Menurut dia, persentase kemiskinan di perkotaan turun dari 3,09 persen pada Maret 2018 menjadi 2,78 persen pada September 2018. Sedangkan di perdesaan turun dari 7,76 persen menjadi 7,16 persen untuk periode yang sama.
"Garis kemiskinan dipergunakan sebagai suatu batas untuk mengelompokkan penduduk menjadi miskin atau tidak miskin. Penduduk miskin adalah penduduk yang memiliki rata-rata pengeluaran per kapita per bulan di bawah garis kemiskinan," katanya.
Ia menyatakan, selama periode Maret 2018-September 2018, garis kemiskinan naik sebesar 5,17 persen, yaitu dari Rp631.467 per kapita per bulan pada Maret 2018 menjadi Rp664.120 per kapita per bulan pada September 2018.
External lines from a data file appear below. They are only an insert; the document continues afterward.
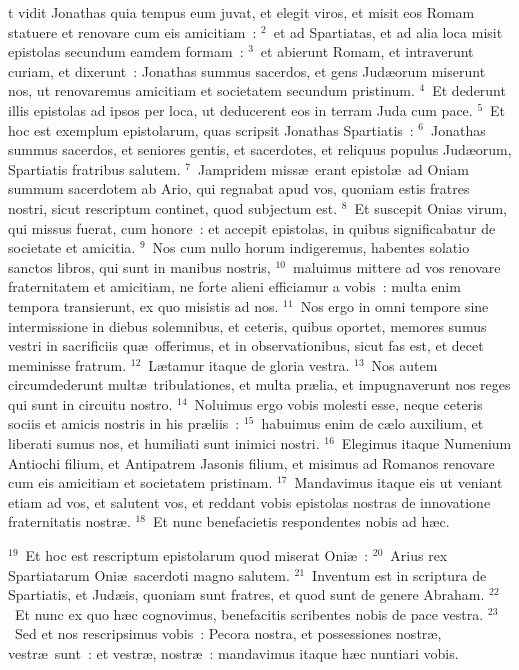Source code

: \bchapter
{}t vidit Jonathas quia tempus eum juvat, et elegit viros, et misit eos Romam statuere et renovare cum eis amicitiam~:
${}^{2}$~et ad Spartiatas, et ad alia loca misit epistolas secundum eamdem formam~:
${}^{3}$~et abierunt Romam, et intraverunt curiam, et dixerunt~: Jonathas summus sacerdos, et gens Jud\ae orum miserunt nos, ut renovaremus amicitiam et societatem secundum pristinum.
${}^{4}$~Et dederunt illis epistolas ad ipsos per loca, ut deducerent eos in terram Juda cum pace.
${}^{5}$~Et hoc est exemplum epistolarum, quas scripsit Jonathas Spartiatis~:
${}^{6}$~Jonathas summus sacerdos, et seniores gentis, et sacerdotes, et reliquus populus Jud\ae orum, Spartiatis fratribus salutem.
${}^{7}$~Jampridem miss\ae\ erant epistol\ae\ ad Oniam summum sacerdotem ab Ario, qui regnabat apud vos, quoniam estis fratres nostri, sicut rescriptum continet, quod subjectum est.
${}^{8}$~Et suscepit Onias virum, qui missus fuerat, cum honore~: et accepit epistolas, in quibus significabatur de societate et amicitia.
${}^{9}$~Nos cum nullo horum indigeremus, habentes solatio sanctos libros, qui sunt in manibus nostris,
${}^{10}$~maluimus mittere ad vos renovare fraternitatem et amicitiam, ne forte alieni efficiamur a vobis~: multa enim tempora transierunt, ex quo misistis ad nos.
${}^{11}$~Nos ergo in omni tempore sine intermissione in diebus solemnibus, et ceteris, quibus oportet, memores sumus vestri in sacrificiis qu\ae\ offerimus, et in observationibus, sicut fas est, et decet meminisse fratrum.
${}^{12}$~L\ae tamur itaque de gloria vestra.
${}^{13}$~Nos autem circumdederunt mult\ae\ tribulationes, et multa pr\ae lia, et impugnaverunt nos reges qui sunt in circuitu nostro.
${}^{14}$~Noluimus ergo vobis molesti esse, neque ceteris sociis et amicis nostris in his pr\ae liis~:
${}^{15}$~habuimus enim de c\ae lo auxilium, et liberati sumus nos, et humiliati sunt inimici nostri.
${}^{16}$~Elegimus itaque Numenium Antiochi filium, et Antipatrem Jasonis filium, et misimus ad Romanos renovare cum eis amicitiam et societatem pristinam.
${}^{17}$~Mandavimus itaque eis ut veniant etiam ad vos, et salutent vos, et reddant vobis epistolas nostras de innovatione fraternitatis nostr\ae .
${}^{18}$~Et nunc benefacietis respondentes nobis ad h\ae c.


${}^{19}$~Et hoc est rescriptum epistolarum quod miserat Oni\ae~:
${}^{20}$~Arius rex Spartiatarum Oni\ae\ sacerdoti magno salutem.
${}^{21}$~Inventum est in scriptura de Spartiatis, et Jud\ae is, quoniam sunt fratres, et quod sunt de genere Abraham.
${}^{22}$~Et nunc ex quo h\ae c cognovimus, benefacitis scribentes nobis de pace vestra.
${}^{23}$~Sed et nos rescripsimus vobis~: Pecora nostra, et possessiones nostr\ae , vestr\ae\ sunt~: et vestr\ae , nostr\ae~: mandavimus itaque h\ae c nuntiari vobis.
Sementara pada periode September 2017-September 2018, garis kemiskinan naik sebesar 9,24 persen, yaitu dari Rp607.927 per kapita per bulan pada September 2017 menjadi Rp664.120 per kapita per bulan pada September 2018.
"Secara total, garis kemiskinan di daerah pedesaan cenderung lebih tinggi dibandingkan di daerah perkotaan. Pada September 2018, garis kemiskinan di daerah perkotaan sebesar Rp656.148 per kapita per bulan sedangkan di daerah perdesaan sebesar Rp672.104 per kapita per bulan," ujarnya.
Darwis Sitorus menjelaskan, untuk mengukur kemiskinan, BPS menggunakan konsep kemampuan memenuhi kebutuhan dasar (basic needs approach).
Dengan pendekatan tersebut, kemiskinan dipandang sebagai ketidakmampuan dari sisi ekonomi untuk memenuhi kebutuhan dasar makanan dan bukan makanan yang diukur dari sisi pengeluaran.
"Dengan pendekatan ini, dapat dihitung `Headcount Index`, yaitu persentase penduduk miskin terhadap total penduduk," katanya.
Selain itu, kata dia, metode yang digunakan adalah menghitung garis kemiskinan (GK), yang terdiri dari dua komponen yaitu Garis Kemiskinan Makanan (GKM) dan Garis Kemiskinan Bukan Makanan (GKBM).
Penghitungan Garis Kemiskinan dilakukan secara terpisah untuk daerah perkotaan dan perdesaan. Penduduk miskin adalah penduduk yang memiliki rata-rata pengeluaran per kapita per bulan di bawah Garis Kemiskinan.
"Garis Kemiskinan Makanan (GKM) merupakan nilai pengeluaran kebutuhan minimum makanan yang disetarakan dengan 2100 kkal per kapita per hari. Paket komoditi kebutuhan dasar makanan diwakili 52 jenis komoditi (padi-padian, umbi-umbian, ikan, daging, telur dan susu, sayuran, kacang-kacangan, buah-buahan, minyak dan lemak, dan lainnya," katanya.